WHAT YOU WILL DO:
Write out each line of the records that has "permissions" in it.

Saved entries:
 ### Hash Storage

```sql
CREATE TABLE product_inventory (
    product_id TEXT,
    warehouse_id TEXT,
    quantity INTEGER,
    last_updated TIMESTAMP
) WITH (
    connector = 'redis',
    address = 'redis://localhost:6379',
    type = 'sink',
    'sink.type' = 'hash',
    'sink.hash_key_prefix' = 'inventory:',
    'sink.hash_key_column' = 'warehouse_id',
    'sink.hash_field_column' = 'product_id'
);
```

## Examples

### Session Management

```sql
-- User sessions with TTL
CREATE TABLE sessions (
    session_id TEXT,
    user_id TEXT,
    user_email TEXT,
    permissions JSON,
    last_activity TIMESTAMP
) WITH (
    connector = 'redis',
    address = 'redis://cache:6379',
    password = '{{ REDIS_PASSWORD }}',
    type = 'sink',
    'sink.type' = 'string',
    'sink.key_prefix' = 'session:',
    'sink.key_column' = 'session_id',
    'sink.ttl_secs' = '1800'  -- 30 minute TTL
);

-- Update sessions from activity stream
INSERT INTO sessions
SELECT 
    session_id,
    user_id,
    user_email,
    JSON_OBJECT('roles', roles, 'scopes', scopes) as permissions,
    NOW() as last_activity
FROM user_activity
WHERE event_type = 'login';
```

ANSWER TO THE EXERCISE:
    permissions JSON,
    JSON_OBJECT('roles', roles, 'scopes', scopes) as permissions,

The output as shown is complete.